Él y Jordi estaban haciendo un rompecabezas (¡los dibujos eran todavía de Bambi y el conejito!) y el tono de mi voz debía de ser muy airado, porque Jordi me miraba asustadísimo. Pero Bruno no apartaba la vista del juego.
—Cuando yo tenía tu edad, ya sabía qué quería ser. Ya estaba bien seguro.
—Me consta —dijo Bruno—. Querías ser pianista. Estabas bien decidido. Pon el pedazo de árbol, Jordi.
—No lo tengo —decía el otro.
—Pues ya podrías empezar a decidirte —insistía yo.
—Búscalo, porque has de tenerlo. ¿Decidirme a qué, papá?

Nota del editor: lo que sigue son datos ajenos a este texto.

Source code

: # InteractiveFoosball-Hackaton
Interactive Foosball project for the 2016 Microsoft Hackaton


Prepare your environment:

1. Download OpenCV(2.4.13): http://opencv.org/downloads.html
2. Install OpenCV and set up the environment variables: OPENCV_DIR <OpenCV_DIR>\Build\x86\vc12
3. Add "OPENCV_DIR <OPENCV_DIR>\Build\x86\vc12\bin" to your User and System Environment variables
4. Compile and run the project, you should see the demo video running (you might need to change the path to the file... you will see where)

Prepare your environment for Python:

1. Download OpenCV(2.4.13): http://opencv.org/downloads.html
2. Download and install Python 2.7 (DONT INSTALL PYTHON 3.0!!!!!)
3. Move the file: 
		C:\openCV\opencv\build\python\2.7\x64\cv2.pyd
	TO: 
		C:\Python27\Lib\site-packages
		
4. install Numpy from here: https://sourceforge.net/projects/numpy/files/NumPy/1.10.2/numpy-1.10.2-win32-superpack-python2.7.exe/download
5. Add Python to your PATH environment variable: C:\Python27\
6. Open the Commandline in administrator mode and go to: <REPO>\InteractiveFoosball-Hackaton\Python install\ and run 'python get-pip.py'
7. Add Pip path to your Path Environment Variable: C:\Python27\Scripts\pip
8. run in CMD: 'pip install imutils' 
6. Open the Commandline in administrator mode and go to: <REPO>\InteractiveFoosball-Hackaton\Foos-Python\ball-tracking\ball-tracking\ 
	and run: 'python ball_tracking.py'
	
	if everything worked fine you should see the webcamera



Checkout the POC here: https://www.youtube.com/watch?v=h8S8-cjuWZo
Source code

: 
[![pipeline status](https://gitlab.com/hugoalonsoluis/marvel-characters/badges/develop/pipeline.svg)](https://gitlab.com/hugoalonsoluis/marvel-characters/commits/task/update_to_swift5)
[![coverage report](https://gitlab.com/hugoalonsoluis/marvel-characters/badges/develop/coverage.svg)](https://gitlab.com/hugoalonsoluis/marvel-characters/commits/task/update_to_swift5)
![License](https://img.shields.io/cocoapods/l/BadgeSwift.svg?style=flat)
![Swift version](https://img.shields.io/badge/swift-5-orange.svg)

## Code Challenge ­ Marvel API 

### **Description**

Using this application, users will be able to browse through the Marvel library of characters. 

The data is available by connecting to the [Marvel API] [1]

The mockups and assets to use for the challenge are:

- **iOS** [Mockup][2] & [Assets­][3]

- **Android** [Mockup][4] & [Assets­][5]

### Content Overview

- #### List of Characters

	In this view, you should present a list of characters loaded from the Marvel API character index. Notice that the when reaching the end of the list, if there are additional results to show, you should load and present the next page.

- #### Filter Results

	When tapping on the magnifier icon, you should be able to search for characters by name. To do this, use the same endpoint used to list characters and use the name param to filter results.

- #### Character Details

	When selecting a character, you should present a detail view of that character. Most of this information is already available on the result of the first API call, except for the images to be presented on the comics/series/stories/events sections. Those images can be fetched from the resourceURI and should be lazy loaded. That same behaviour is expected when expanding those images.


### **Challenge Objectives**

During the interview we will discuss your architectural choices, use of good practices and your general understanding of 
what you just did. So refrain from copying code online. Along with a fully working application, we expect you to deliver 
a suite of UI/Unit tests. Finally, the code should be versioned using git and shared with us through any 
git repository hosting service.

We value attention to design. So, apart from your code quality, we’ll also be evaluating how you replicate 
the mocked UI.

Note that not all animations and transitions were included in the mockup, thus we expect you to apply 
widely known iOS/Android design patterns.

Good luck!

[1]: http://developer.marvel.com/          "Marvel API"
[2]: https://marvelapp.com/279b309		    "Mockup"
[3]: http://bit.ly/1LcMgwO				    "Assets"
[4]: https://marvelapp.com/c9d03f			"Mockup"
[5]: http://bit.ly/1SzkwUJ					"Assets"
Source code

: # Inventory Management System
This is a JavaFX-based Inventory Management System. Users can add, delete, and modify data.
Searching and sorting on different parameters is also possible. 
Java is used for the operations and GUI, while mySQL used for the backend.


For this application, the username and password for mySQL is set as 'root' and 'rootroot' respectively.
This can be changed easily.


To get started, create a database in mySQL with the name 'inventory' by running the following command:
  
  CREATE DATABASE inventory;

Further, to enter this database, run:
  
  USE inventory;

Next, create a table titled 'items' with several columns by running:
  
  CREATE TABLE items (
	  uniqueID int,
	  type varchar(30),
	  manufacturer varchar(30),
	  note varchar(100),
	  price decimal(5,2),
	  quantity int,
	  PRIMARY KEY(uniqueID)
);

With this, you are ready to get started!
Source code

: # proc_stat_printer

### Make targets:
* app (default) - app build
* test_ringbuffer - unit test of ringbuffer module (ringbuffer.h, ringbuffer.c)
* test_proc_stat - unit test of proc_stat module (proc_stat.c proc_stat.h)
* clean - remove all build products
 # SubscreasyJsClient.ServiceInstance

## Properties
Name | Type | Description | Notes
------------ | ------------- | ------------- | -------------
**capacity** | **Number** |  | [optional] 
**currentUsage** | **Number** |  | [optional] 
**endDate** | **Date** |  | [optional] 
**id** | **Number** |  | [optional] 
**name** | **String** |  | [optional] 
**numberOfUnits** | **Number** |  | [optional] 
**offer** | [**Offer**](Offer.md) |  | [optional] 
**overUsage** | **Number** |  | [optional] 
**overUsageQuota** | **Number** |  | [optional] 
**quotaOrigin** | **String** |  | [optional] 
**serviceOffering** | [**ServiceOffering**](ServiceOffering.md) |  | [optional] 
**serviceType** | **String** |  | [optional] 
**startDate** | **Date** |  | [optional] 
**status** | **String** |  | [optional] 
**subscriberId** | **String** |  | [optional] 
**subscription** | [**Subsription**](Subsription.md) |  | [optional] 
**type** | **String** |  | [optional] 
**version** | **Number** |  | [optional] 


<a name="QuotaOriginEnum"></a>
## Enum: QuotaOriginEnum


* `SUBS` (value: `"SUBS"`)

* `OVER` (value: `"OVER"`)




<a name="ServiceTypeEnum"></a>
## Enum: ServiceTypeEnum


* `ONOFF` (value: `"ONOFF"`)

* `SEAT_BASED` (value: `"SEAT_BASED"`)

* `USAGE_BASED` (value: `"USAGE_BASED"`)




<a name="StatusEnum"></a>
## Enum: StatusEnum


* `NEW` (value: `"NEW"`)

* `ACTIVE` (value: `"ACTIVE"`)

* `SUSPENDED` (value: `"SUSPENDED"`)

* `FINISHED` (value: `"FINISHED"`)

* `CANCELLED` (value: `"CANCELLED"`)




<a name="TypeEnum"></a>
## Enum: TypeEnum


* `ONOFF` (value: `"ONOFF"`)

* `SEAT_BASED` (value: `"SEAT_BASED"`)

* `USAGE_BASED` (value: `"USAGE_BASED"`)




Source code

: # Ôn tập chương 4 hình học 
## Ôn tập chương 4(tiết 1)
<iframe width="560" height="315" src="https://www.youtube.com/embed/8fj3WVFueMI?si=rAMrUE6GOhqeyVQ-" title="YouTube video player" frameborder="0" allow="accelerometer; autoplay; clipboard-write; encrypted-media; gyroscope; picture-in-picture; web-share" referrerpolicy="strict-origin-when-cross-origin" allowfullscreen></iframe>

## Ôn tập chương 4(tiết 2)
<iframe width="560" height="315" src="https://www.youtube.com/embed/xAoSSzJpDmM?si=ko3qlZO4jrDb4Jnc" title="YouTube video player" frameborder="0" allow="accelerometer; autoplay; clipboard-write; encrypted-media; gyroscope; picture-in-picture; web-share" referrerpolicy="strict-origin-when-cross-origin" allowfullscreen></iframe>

—A saber qué serás el día de mañana. Vamos a ver: ¿qué has pensado estudiar cuando termines el bachillerato?
—Lo que vosotros queráis.
—Pues yo no lo tengo —decía el otro bobo.
—Búscalo bien, puñeta.
—Eso no se dice, niño —dijo tía Matilda, que estaba leyendo junto a los geranios.
—Lo que nosotros queramos, no: lo que quieras tú.
—No sé… Sí, chico: lo tenía yo. Perdona. Ahora dame un pedazo de conejo… Tal vez me gustaría ser arqueólogo, papá.
—¿Arqueólogo? Éstos no ganan ni un duro…
—O a lo mejor… bueno, acaso trapecista… ¿Tú qué serías, Carlitus?
Carlitus se arrastraba por el suelo. Jugaba a los indios con los niños del chalet de al lado.
—Yo quiero ser torero —dijo Carlitus.
—Muy buena idea: ¿verdad, Jordi? ¿Te gustaría que yo fuera torero, papá?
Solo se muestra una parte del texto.